Plus nous tentons de contrôler par la force des processus naturels, moins ça marche.

Feu mon formateur en hypnose Thierry Melchior en parle très bien dans son livre « 100 mots pour ne pas aller de mal en psy ».

S’efforcer de dormir, vouloir avoir une érection, s’empêcher de rougir ou de trembler, lutter contre l’attaque de panique, se contraindre à un régime alimentaire au mépris des signaux du corps…renforcent les difficultés. Plus nous luttons, moins cela fonctionne, plus nous luttons…

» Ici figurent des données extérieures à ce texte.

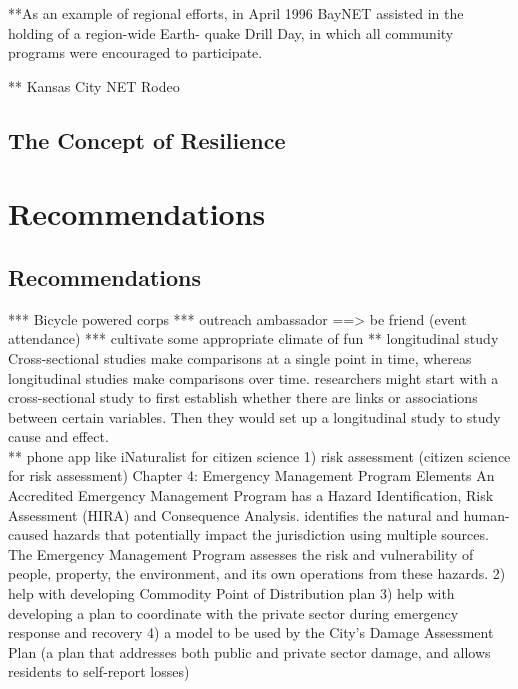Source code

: \documentclass[11pt,fleqn]{book} %
\begin{document}
**As an example of regional efforts, in April 1996
BayNET assisted in the holding of a region-wide Earth-
quake Drill Day, in which all community programs were
encouraged to participate.

** Kansas City NET Rodeo





\vspace{2em}
\section{The Concept of Resilience}
\vspace{1em}





\chapter{Recommendations}

\section{Recommendations}

*** Bicycle powered corps
*** outreach ambassador ==> be friend (event attendance)
*** cultivate some appropriate climate of fun \autocite{karl_give_2008}
** longitudinal study Cross-sectional studies make comparisons at a single point in time, whereas longitudinal studies make comparisons over time. researchers might start with a cross-sectional study to first establish whether there are links or associations between certain variables. Then they would set up a longitudinal study to study cause and effect.\\
** phone app like iNaturalist for citizen science
1) risk assessment (citizen science for risk assessment)
Chapter 4: Emergency Management Program Elements
An Accredited Emergency Management Program has a Hazard Identification, Risk Assessment (HIRA)
and Consequence Analysis.
identifies the natural and human-caused hazards
that potentially impact the jurisdiction using multiple sources. The Emergency Management
Program assesses the risk and vulnerability of people, property, the environment, and its own
operations from these hazards.
2) help with developing Commodity Point of Distribution plan
3) help with developing a plan to coordinate with the private sector during emergency response and recovery
4) a model to be used by the City’s Damage Assessment Plan (a plan that addresses both public and private sector damage, and allows
residents to self-report losses)
\end{document}
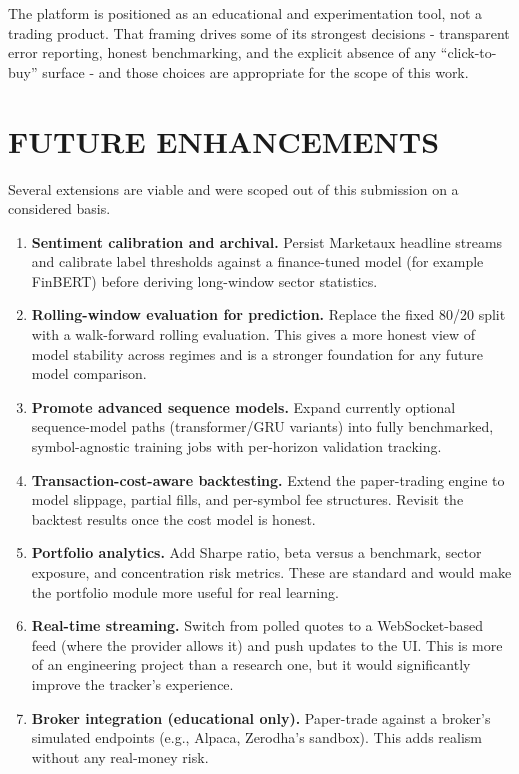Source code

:\documentclass[12pt,a4paper]{report}
\numberwithin{equation}{chapter}
\begin{document}
The platform is positioned as an educational and experimentation tool, not a trading product. That framing drives some of its strongest decisions - transparent error reporting, honest benchmarking, and the explicit absence of any ``click-to-buy'' surface - and those choices are appropriate for the scope of this work.

\section{FUTURE ENHANCEMENTS}

Several extensions are viable and were scoped out of this submission on a considered basis.

\begin{enumerate}
  \item \textbf{Sentiment calibration and archival.} Persist Marketaux headline streams and calibrate label thresholds against a finance-tuned model (for example FinBERT) before deriving long-window sector statistics.
  \item \textbf{Rolling-window evaluation for prediction.} Replace the fixed 80/20 split with a walk-forward rolling evaluation. This gives a more honest view of model stability across regimes and is a stronger foundation for any future model comparison.
  \item \textbf{Promote advanced sequence models.} Expand currently optional sequence-model paths (transformer/GRU variants) into fully benchmarked, symbol-agnostic training jobs with per-horizon validation tracking.
  \item \textbf{Transaction-cost-aware backtesting.} Extend the paper-trading engine to model slippage, partial fills, and per-symbol fee structures. Revisit the backtest results once the cost model is honest.
  \item \textbf{Portfolio analytics.} Add Sharpe ratio, beta versus a benchmark, sector exposure, and concentration risk metrics. These are standard and would make the portfolio module more useful for real learning.
  \item \textbf{Real-time streaming.} Switch from polled quotes to a WebSocket-based feed (where the provider allows it) and push updates to the UI. This is more of an engineering project than a research one, but it would significantly improve the tracker's experience.
  \item \textbf{Broker integration (educational only).} Paper-trade against a broker's simulated endpoints (e.g., Alpaca, Zerodha's sandbox). This adds realism without any real-money risk.

\end{enumerate}
\end{document}
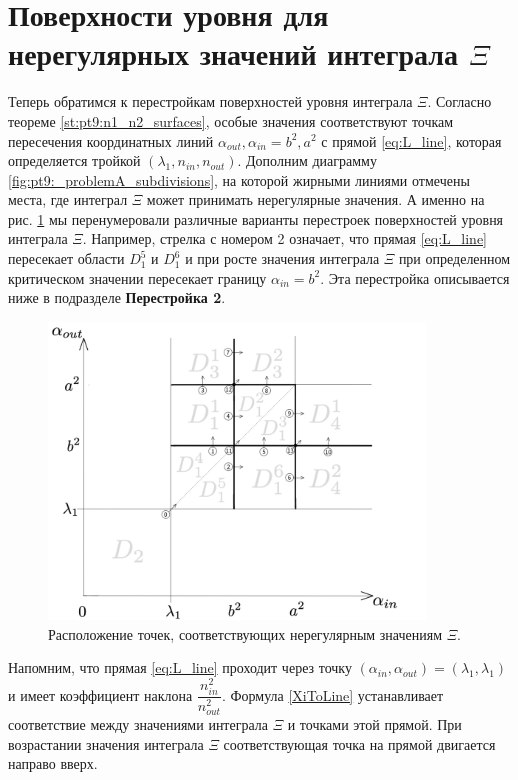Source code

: \section{Поверхности уровня для нерегулярных значений интеграла $\Xi$}\label{sec:ch4/sec2}
Теперь обратимся к перестройкам поверхностей уровня интеграла $\Xi$. 
Согласно теореме \ref{st:pt9:n1_n2_surfaces}, особые значения соответствуют точкам пересечения координатных линий $\alpha_{out}, \alpha_{in} = b^2, a^2$ с прямой \eqref{eq:L_line}, которая определяется тройкой $(\lambda_1, n_{in}, n_{out})$.
Дополним диаграмму  \ref{fig:pt9:_problemA_subdivisions}, на которой жирными линиями отмечены места, где интеграл $\Xi$ может принимать нерегулярные значения. А именно на рис. \ref{fig:pt9:_diagramPlusIrregular} мы перенумеровали различные варианты перестроек поверхностей уровня интеграла $\Xi$. 
Например, стрелка с номером 2 означает, что прямая \eqref{eq:L_line} пересекает области $D_1^5$ и $D_1^6$ и при росте значения интеграла $\Xi$ при определенном критическом значении пересекает границу $\alpha_{in} = b^2$. Эта перестройка описывается ниже в подразделе \textbf{Перестройка 2}.

\begin{figure}[!htb]
\centering
\includegraphics[width=10cm]{images/ch4/section2/diagramPlusIrregular.pdf}
    \caption{Расположение точек, соответствующих нерегулярным значениям $\Xi$.}
    \label{fig:pt9:_diagramPlusIrregular}
\end{figure}

Напомним, что прямая  \eqref{eq:L_line} проходит через точку $(\alpha_{in}, \alpha_{out}) = (\lambda_1, \lambda_1)$ и имеет коэффициент наклона $\dfrac{n_{in}^2}{n_{out}^2}$. Формула \eqref{XiToLine} устанавливает соответствие между значениями интеграла $\Xi$ и точками этой прямой. При возрастании значения интеграла $\Xi$ соответствующая точка на прямой двигается направо вверх. 


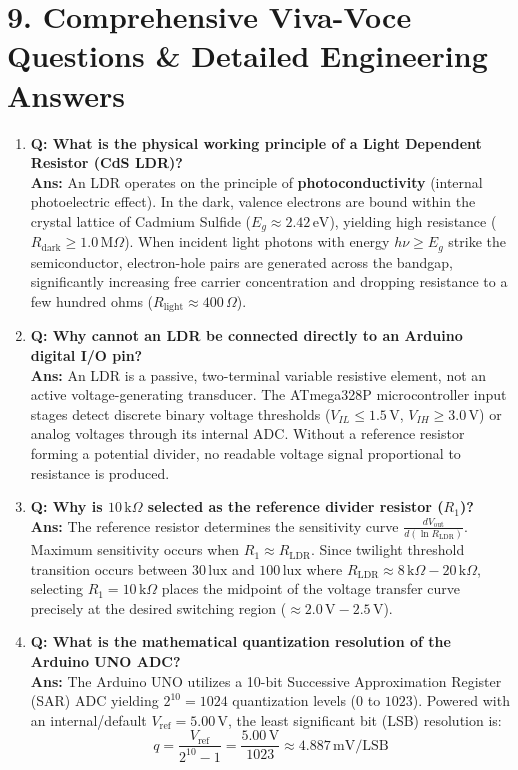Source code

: \documentclass[10pt,a4paper]{article}
\begin{document}
\section*{9. Comprehensive Viva-Voce Questions \& Detailed Engineering Answers}
\begin{enumerate}[leftmargin=*]
    \item \textbf{Q: What is the physical working principle of a Light Dependent Resistor (CdS LDR)?}\\
    \textbf{Ans:} An LDR operates on the principle of \textbf{photoconductivity} (internal photoelectric effect). In the dark, valence electrons are bound within the crystal lattice of Cadmium Sulfide ($E_g \approx 2.42\,\text{eV}$), yielding high resistance ($R_{\text{dark}} \ge 1.0\,\text{M}\Omega$). When incident light photons with energy $h\nu \ge E_g$ strike the semiconductor, electron-hole pairs are generated across the bandgap, significantly increasing free carrier concentration and dropping resistance to a few hundred ohms ($R_{\text{light}} \approx 400\,\Omega$).

    \item \textbf{Q: Why cannot an LDR be connected directly to an Arduino digital I/O pin?}\\
    \textbf{Ans:} An LDR is a passive, two-terminal variable resistive element, not an active voltage-generating transducer. The ATmega328P microcontroller input stages detect discrete binary voltage thresholds ($V_{IL} \le 1.5\,\text{V}$, $V_{IH} \ge 3.0\,\text{V}$) or analog voltages through its internal ADC. Without a reference resistor forming a potential divider, no readable voltage signal proportional to resistance is produced.

    \item \textbf{Q: Why is $10\,\text{k}\Omega$ selected as the reference divider resistor ($R_1$)?}\\
    \textbf{Ans:} The reference resistor determines the sensitivity curve $\frac{dV_{\text{out}}}{d(\ln R_{\text{LDR}})}$. Maximum sensitivity occurs when $R_1 \approx R_{\text{LDR}}$. Since twilight threshold transition occurs between $30\,\text{lux}$ and $100\,\text{lux}$ where $R_{\text{LDR}} \approx 8\,\text{k}\Omega - 20\,\text{k}\Omega$, selecting $R_1 = 10\,\text{k}\Omega$ places the midpoint of the voltage transfer curve precisely at the desired switching region ($\approx 2.0\,\text{V} - 2.5\,\text{V}$).

    \item \textbf{Q: What is the mathematical quantization resolution of the Arduino UNO ADC?}\\
    \textbf{Ans:} The Arduino UNO utilizes a 10-bit Successive Approximation Register (SAR) ADC yielding $2^{10} = 1024$ quantization levels ($0$ to $1023$). Powered with an internal/default $V_{\text{ref}} = 5.00\,\text{V}$, the least significant bit (LSB) resolution is:
    $$q = \frac{V_{\text{ref}}}{2^{10} - 1} = \frac{5.00\,\text{V}}{1023} \approx 4.887\,\text{mV/LSB}$$


\end{enumerate}
\end{document}
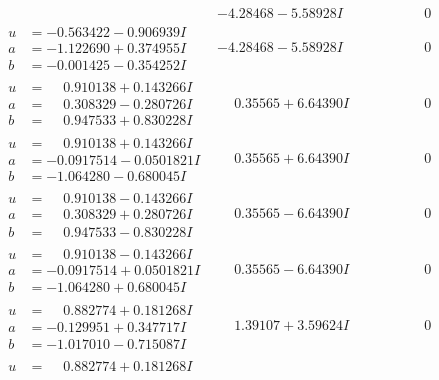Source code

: \documentclass[1p]{elsarticle_modified}
\theoremstyle{definition}
\begin{document}
$$\begin{array}{c|c|c}
 & -4.28468 - 5.58928 I & \phantom{-0.000000 } 0 \\ \hline\begin{aligned}
u &= -0.563422 - 0.906939 I \\
a &= -1.122690 + 0.374955 I \\
b &= -0.001425 - 0.354252 I\end{aligned}
 & -4.28468 - 5.58928 I & \phantom{-0.000000 } 0 \\ \hline\begin{aligned}
u &= \phantom{-}0.910138 + 0.143266 I \\
a &= \phantom{-}0.308329 - 0.280726 I \\
b &= \phantom{-}0.947533 + 0.830228 I\end{aligned}
 & \phantom{-}0.35565 + 6.64390 I & \phantom{-0.000000 } 0 \\ \hline\begin{aligned}
u &= \phantom{-}0.910138 + 0.143266 I \\
a &= -0.0917514 - 0.0501821 I \\
b &= -1.064280 - 0.680045 I\end{aligned}
 & \phantom{-}0.35565 + 6.64390 I & \phantom{-0.000000 } 0 \\ \hline\begin{aligned}
u &= \phantom{-}0.910138 - 0.143266 I \\
a &= \phantom{-}0.308329 + 0.280726 I \\
b &= \phantom{-}0.947533 - 0.830228 I\end{aligned}
 & \phantom{-}0.35565 - 6.64390 I & \phantom{-0.000000 } 0 \\ \hline\begin{aligned}
u &= \phantom{-}0.910138 - 0.143266 I \\
a &= -0.0917514 + 0.0501821 I \\
b &= -1.064280 + 0.680045 I\end{aligned}
 & \phantom{-}0.35565 - 6.64390 I & \phantom{-0.000000 } 0 \\ \hline\begin{aligned}
u &= \phantom{-}0.882774 + 0.181268 I \\
a &= -0.129951 + 0.347717 I \\
b &= -1.017010 - 0.715087 I\end{aligned}
 & \phantom{-}1.39107 + 3.59624 I & \phantom{-0.000000 } 0 \\ \hline\begin{aligned}
u &= \phantom{-}0.882774 + 0.181268 I \\

\end{aligned}
\end{array}$$
\end{document}
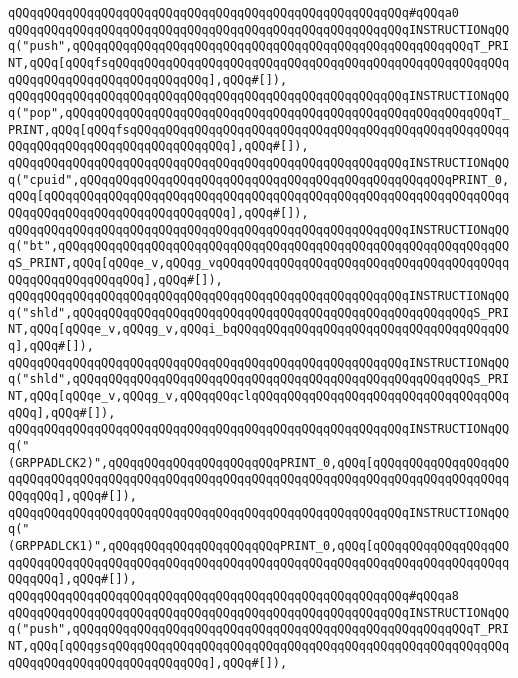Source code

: \verb|qQQqqQQqqQQqqQQqqQQqqQQqqQQqqQQqqQQqqQQqqQQqqQQqqQQqqQQq#qQQqa0|\newline
\verb|qQQqqQQqqQQqqQQqqQQqqQQqqQQqqQQqqQQqqQQqqQQqqQQqqQQqqQQqINSTRUCTIONqQQq("push",qQQqqQQqqQQqqQQqqQQqqQQqqQQqqQQqqQQqqQQqqQQqqQQqqQQqqQQqT_PRINT,qQQq[qQQqfsqQQqqQQqqQQqqQQqqQQqqQQqqQQqqQQqqQQqqQQqqQQqqQQqqQQqqQQqqQQqqQQqqQQqqQQqqQQqqQQqqQQq],qQQq#[]),|\newline
\verb|qQQqqQQqqQQqqQQqqQQqqQQqqQQqqQQqqQQqqQQqqQQqqQQqqQQqqQQqINSTRUCTIONqQQq("pop",qQQqqQQqqQQqqQQqqQQqqQQqqQQqqQQqqQQqqQQqqQQqqQQqqQQqqQQqqQQqT_PRINT,qQQq[qQQqfsqQQqqQQqqQQqqQQqqQQqqQQqqQQqqQQqqQQqqQQqqQQqqQQqqQQqqQQqqQQqqQQqqQQqqQQqqQQqqQQqqQQq],qQQq#[]),|\newline
\verb|qQQqqQQqqQQqqQQqqQQqqQQqqQQqqQQqqQQqqQQqqQQqqQQqqQQqqQQqINSTRUCTIONqQQq("cpuid",qQQqqQQqqQQqqQQqqQQqqQQqqQQqqQQqqQQqqQQqqQQqqQQqqQQqPRINT_0,qQQq[qQQqqQQqqQQqqQQqqQQqqQQqqQQqqQQqqQQqqQQqqQQqqQQqqQQqqQQqqQQqqQQqqQQqqQQqqQQqqQQqqQQqqQQqqQQqqQQq],qQQq#[]),|\newline
\verb|qQQqqQQqqQQqqQQqqQQqqQQqqQQqqQQqqQQqqQQqqQQqqQQqqQQqqQQqINSTRUCTIONqQQq("bt",qQQqqQQqqQQqqQQqqQQqqQQqqQQqqQQqqQQqqQQqqQQqqQQqqQQqqQQqqQQqqQQqS_PRINT,qQQq[qQQqe_v,qQQqg_vqQQqqQQqqQQqqQQqqQQqqQQqqQQqqQQqqQQqqQQqqQQqqQQqqQQqqQQqqQQq],qQQq#[]),|\newline
\verb|qQQqqQQqqQQqqQQqqQQqqQQqqQQqqQQqqQQqqQQqqQQqqQQqqQQqqQQqINSTRUCTIONqQQq("shld",qQQqqQQqqQQqqQQqqQQqqQQqqQQqqQQqqQQqqQQqqQQqqQQqqQQqqQQqS_PRINT,qQQq[qQQqe_v,qQQqg_v,qQQqi_bqQQqqQQqqQQqqQQqqQQqqQQqqQQqqQQqqQQqqQQq],qQQq#[]),|\newline
\verb|qQQqqQQqqQQqqQQqqQQqqQQqqQQqqQQqqQQqqQQqqQQqqQQqqQQqqQQqINSTRUCTIONqQQq("shld",qQQqqQQqqQQqqQQqqQQqqQQqqQQqqQQqqQQqqQQqqQQqqQQqqQQqqQQqS_PRINT,qQQq[qQQqe_v,qQQqg_v,qQQqqQQqclqQQqqQQqqQQqqQQqqQQqqQQqqQQqqQQqqQQqqQQq],qQQq#[]),|\newline
\verb|qQQqqQQqqQQqqQQqqQQqqQQqqQQqqQQqqQQqqQQqqQQqqQQqqQQqqQQqINSTRUCTIONqQQq("(GRPPADLCK2)",qQQqqQQqqQQqqQQqqQQqqQQqPRINT_0,qQQq[qQQqqQQqqQQqqQQqqQQqqQQqqQQqqQQqqQQqqQQqqQQqqQQqqQQqqQQqqQQqqQQqqQQqqQQqqQQqqQQqqQQqqQQqqQQqqQQq],qQQq#[]),|\newline
\verb|qQQqqQQqqQQqqQQqqQQqqQQqqQQqqQQqqQQqqQQqqQQqqQQqqQQqqQQqINSTRUCTIONqQQq("(GRPPADLCK1)",qQQqqQQqqQQqqQQqqQQqqQQqPRINT_0,qQQq[qQQqqQQqqQQqqQQqqQQqqQQqqQQqqQQqqQQqqQQqqQQqqQQqqQQqqQQqqQQqqQQqqQQqqQQqqQQqqQQqqQQqqQQqqQQqqQQq],qQQq#[]),|\newline
\verb|qQQqqQQqqQQqqQQqqQQqqQQqqQQqqQQqqQQqqQQqqQQqqQQqqQQqqQQq#qQQqa8|\newline
\verb|qQQqqQQqqQQqqQQqqQQqqQQqqQQqqQQqqQQqqQQqqQQqqQQqqQQqqQQqINSTRUCTIONqQQq("push",qQQqqQQqqQQqqQQqqQQqqQQqqQQqqQQqqQQqqQQqqQQqqQQqqQQqqQQqT_PRINT,qQQq[qQQqgsqQQqqQQqqQQqqQQqqQQqqQQqqQQqqQQqqQQqqQQqqQQqqQQqqQQqqQQqqQQqqQQqqQQqqQQqqQQqqQQqqQQq],qQQq#[]),|\newline
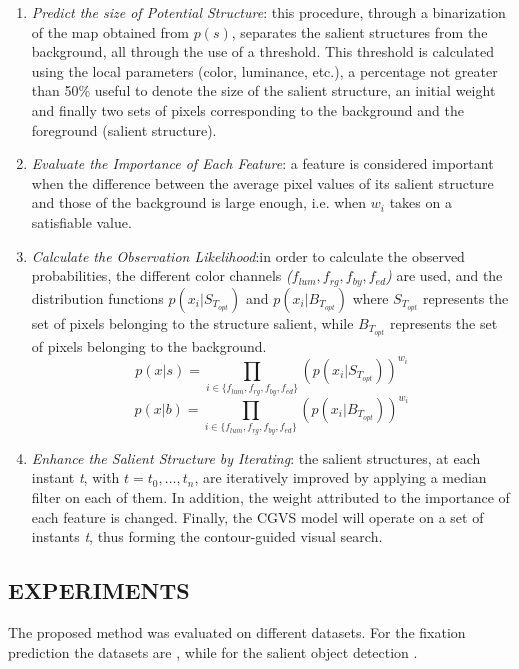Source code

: \begin{enumerate}
    \item \emph{Predict the size of Potential Structure}: this procedure, through a binarization of the map obtained 
    from $ p(s) $, separates the salient structures from the background, all 
    through the use of a threshold. This threshold is calculated using the 
    local parameters (color, luminance, etc.), a percentage not greater than 
    50\% useful to denote the size of the salient structure, an initial weight 
    and finally two sets of pixels corresponding to the background and the 
    foreground (salient structure).
    \item \emph{Evaluate the Importance of Each Feature}: a feature is considered important 
    when the difference between the average pixel values of its 
    salient structure and those of the background is large enough, i.e. when \emph{$ w_i $} 
    takes on a satisfiable value.
    \item \emph{Calculate the Observation Likelihood}:in order to calculate the observed 
    probabilities, the different color channels \emph{($ f_{lum}, f_{rg}, f_{by}, f_{ed} $)} are used, 
    and the distribution functions $ p(x_i | S_{T_{opt}}) $ and $ p(x_i | B_{T_{opt}}) $ where $ S_{T_{opt}} $ 
    represents the set of pixels belonging to the structure salient, while 
    $ B_{T_{opt}} $ represents the set of pixels belonging to the background.
    $$ p(x|s) = \prod_{i \in {\{} f_{lum}, f_{rg}, f_{by}, f_{ed} {\}}} {(p(x_i | S_{T_{opt}}))^{w_i}} $$
    $$ p(x|b) = \prod_{i \in {\{} f_{lum}, f_{rg}, f_{by}, f_{ed} {\}}} {(p(x_i | B_{T_{opt}}))^{w_i}} $$
    \item \emph{Enhance the Salient Structure by Iterating}: the salient structures, at 
    each instant \emph{t}, with $ t = t_0,…, t_n $, are iteratively improved by applying 
    a median filter on each of them. In addition, the weight attributed to 
    the importance of each feature is changed. Finally, the CGVS model 
    will operate on a set of instants \emph{t}, thus forming the contour-guided 
    visual search.
\end{enumerate}

\subsection{EXPERIMENTS}
The proposed method was evaluated on different datasets. For the fixation 
prediction the datasets are \cite{0747815530} \cite{0747815531} \cite{0747815579}, while for the salient object detection \cite{0747815506} \cite{0747815508} \cite{0747815518}.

Notre Société privilégie la voie de l’action et de la planification. Le non agir est plutôt mal considéré. Pourtant, face à certains problèmes, une attitude d’acceptation, de lâcher prise est bien plus « efficace ». Il s’agit d’apprendre à nager avec le courant. Beaucoup de sagesses nous invitent à cela. Les Stoïciens chez les Grecs anciens, nous invitaient déjà à ne pas chercher à contrôler l’incontrôlable, à faire la différence entre ce qui dépend de nous et ce qui n’en dépend pas.

Ainsi, nos émotions ne se commandent pas.

Etes-vous hyperphagique?

 

    1. Mangez-vous parfois alors que vous n’avez pas d’appétit (pas d’envie gustative) vis-à-vis de l’aliment que vous mangez?
    2. Mangez-vous souvent très vite, sans déguster?
    3. Mangez-vous la plupart du temps en faisant autre chose en même temps (par exemple en regardant la télévision)? Vous arrive-t-il de manger sans conscience, en ne vous rappelant pas après-coup de ce que vous avez mangé?
    4. Mangez-vous souvent sans ressentir véritablement de plaisir gustatif?
    5. Eprouvez-vous des difficultés à ressentir le rassasiement lorsque vous mangez un aliment (la diminution du plaisir gustatif à manger cet aliment)?
    6. Vous arrive-t-il souvent de continuer à manger un aliment alors que vous n’avez plus de plaisir gustatif à le manger? Par exemple pour finir une assiette ou un paquet entamé.
    7. Vous arrive-t-il fréquemment de manger de manière automatique « parce-qu’il faut manger », « parce-que c’est l’heure », « parce-que les autres mangent », sans vous préoccuper de votre propre appétit et de vos propres envies gustatives?
    8. Vous arrive-t-il de manger sans appétit (ou de continuer à manger sans plaisir) pour vous calmer, vous réconforter, lorsque vous êtes seul(e), triste ou angoissé(e)?
    9. Recherchez-vous souvent des sensations physiques liées au remplissage par de grosses quantités de nourriture? Par exemple la sensation d’avoir le ventre très rempli.
    10. Eprouvez-vous des difficultés à ne pas finir une assiette, à jeter de la nourriture, à sauter un repas si vous n’avez pas faim?

    Chez un sujet en surpoids, nous pensons qu’une réponse positive à l’une de ces dix questions permet de poser le diagnostic clinique d’hyperphagie.

    Source : « Comprendre et traiter l’obésité » Approche pluridisciplinaire intégrative – Jérôme Carraz – éditions MASSON.